Compensation Peer Group (for benchmarking)
- 2024 peer group includes large commercial biopharma names (e.g., Vertex, Regeneron, Biogen, United Therapeutics, Incyte), with revenue ~$1–5B and therapeutic focus; Seagen and Horizon were included at the time but later acquired.
Investment Implications
- Alignment: Davis meets ownership guidelines; large at‑risk, long‑term equity mix; anti‑hedging/pledging and clawback policies are positive governance signals. Potential insider selling pressure is more likely from RSU vesting than options (many options out‑of‑the‑money at 12/31/24).
- Incentive quality: Short‑term plan tied to revenue/EPS and clearly defined development goals; long‑term plan emphasizes relative TSR with stricter hurdles and strategic pipeline milestones—supports focus on durable value creation.

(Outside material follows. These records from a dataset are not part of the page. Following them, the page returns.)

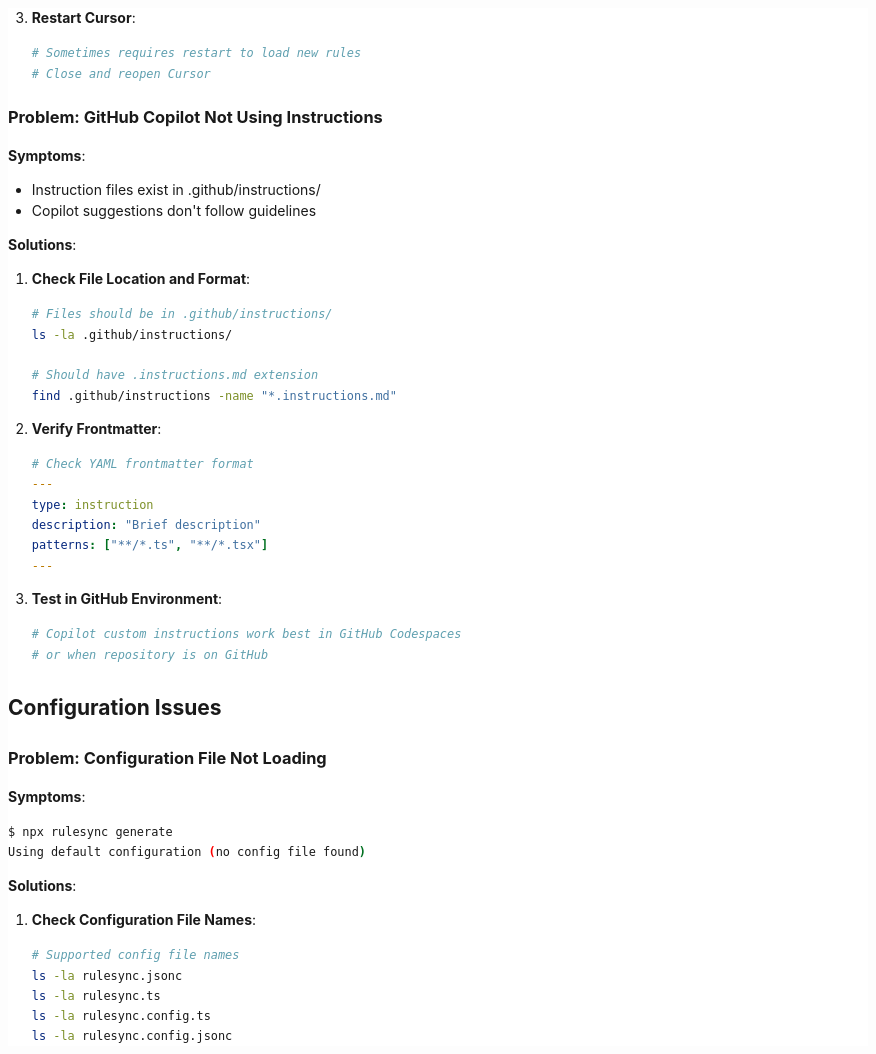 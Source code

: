 3. **Restart Cursor**:
   ```bash
   # Sometimes requires restart to load new rules
   # Close and reopen Cursor
   ```

### Problem: GitHub Copilot Not Using Instructions

**Symptoms**:
- Instruction files exist in .github/instructions/
- Copilot suggestions don't follow guidelines

**Solutions**:

1. **Check File Location and Format**:
   ```bash
   # Files should be in .github/instructions/
   ls -la .github/instructions/
   
   # Should have .instructions.md extension
   find .github/instructions -name "*.instructions.md"
   ```

2. **Verify Frontmatter**:
   ```yaml
   # Check YAML frontmatter format
   ---
   type: instruction
   description: "Brief description"
   patterns: ["**/*.ts", "**/*.tsx"]
   ---
   ```

3. **Test in GitHub Environment**:
   ```bash
   # Copilot custom instructions work best in GitHub Codespaces
   # or when repository is on GitHub
   ```

## Configuration Issues

### Problem: Configuration File Not Loading

**Symptoms**:
```bash
$ npx rulesync generate
Using default configuration (no config file found)
```

**Solutions**:

1. **Check Configuration File Names**:
   ```bash
   # Supported config file names
   ls -la rulesync.jsonc
   ls -la rulesync.ts
   ls -la rulesync.config.ts
   ls -la rulesync.config.jsonc
   ```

- Change‑in‑control risk: Single‑trigger vesting for non‑CEO executives (including Davis) is a governance watch‑item that could increase parachute value in M&A; however, no tax gross‑ups and best‑net treatment mitigate excesses.
- Performance delivery: Above‑target PSU outcomes for the 2022–2024 cycle reflect execution (margin expansion, strategic milestones) despite negative absolute TSR, aligning realized equity with relative performance.